### TASK
All lines from the one with "The optimizer is" through the close of the records below are to be set down exactly, and no others.

### DATA FOR THIS TASK
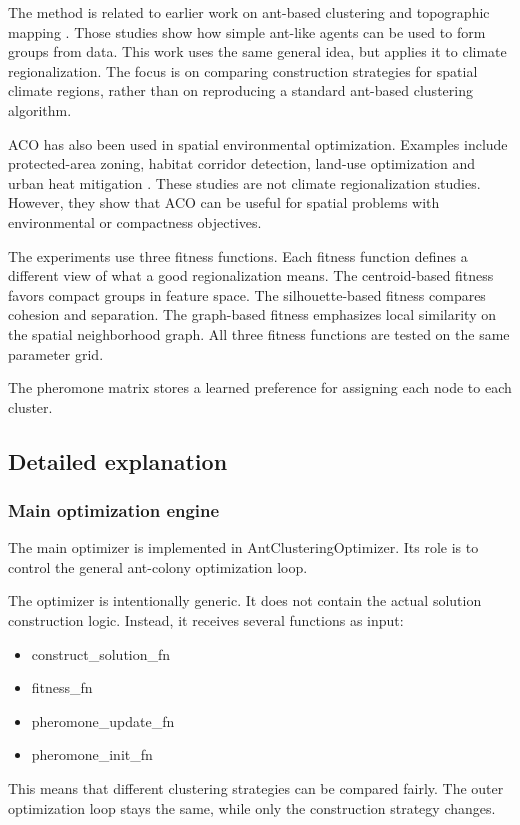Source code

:\documentclass[11pt]{article}
\begin{document}
The method is related to earlier work on ant-based clustering and topographic mapping \cite{deneubourg1991,handl2006}. Those studies show how simple ant-like agents can be used to form groups from data. This work uses the same general idea, but applies it to climate regionalization. The focus is on comparing construction strategies for spatial climate regions, rather than on reproducing a standard ant-based clustering algorithm.

ACO has also been used in spatial environmental optimization. Examples include protected-area zoning, habitat corridor detection, land-use optimization and urban heat mitigation \cite{liu2012,peng2019,zhang2021,tong2024}. These studies are not climate regionalization studies. However, they show that ACO can be useful for spatial problems with environmental or compactness objectives.

The experiments use three fitness functions. Each fitness function defines a different view of what a good regionalization means. The centroid-based fitness favors compact groups in feature space. The silhouette-based fitness compares cohesion and separation. The graph-based fitness emphasizes local similarity on the spatial neighborhood graph. All three fitness functions are tested on the same parameter grid.

The pheromone matrix stores a learned preference for assigning each node to each cluster.


\subsection{Detailed explanation}

\subsubsection{Main optimization engine}
The main optimizer is implemented in AntClusteringOptimizer. Its role is to control the general ant-colony optimization loop.

The optimizer is intentionally generic. It does not contain the actual solution construction logic. Instead, it receives several functions as input:
\begin{itemize}
  \item construct\_solution\_fn
  \item fitness\_fn
  \item pheromone\_update\_fn
  \item pheromone\_init\_fn
\end{itemize}
This means that different clustering strategies can be compared fairly. The outer optimization loop stays the same, while only the construction strategy changes.
\end{document}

### WRITTEN ANSWER
The optimizer is intentionally generic. It does not contain the actual solution construction logic. Instead, it receives several functions as input:
\begin{itemize}
  \item construct\_solution\_fn
  \item fitness\_fn
  \item pheromone\_update\_fn
  \item pheromone\_init\_fn
\end{itemize}
This means that different clustering strategies can be compared fairly. The outer optimization loop stays the same, while only the construction strategy changes.
\end{document}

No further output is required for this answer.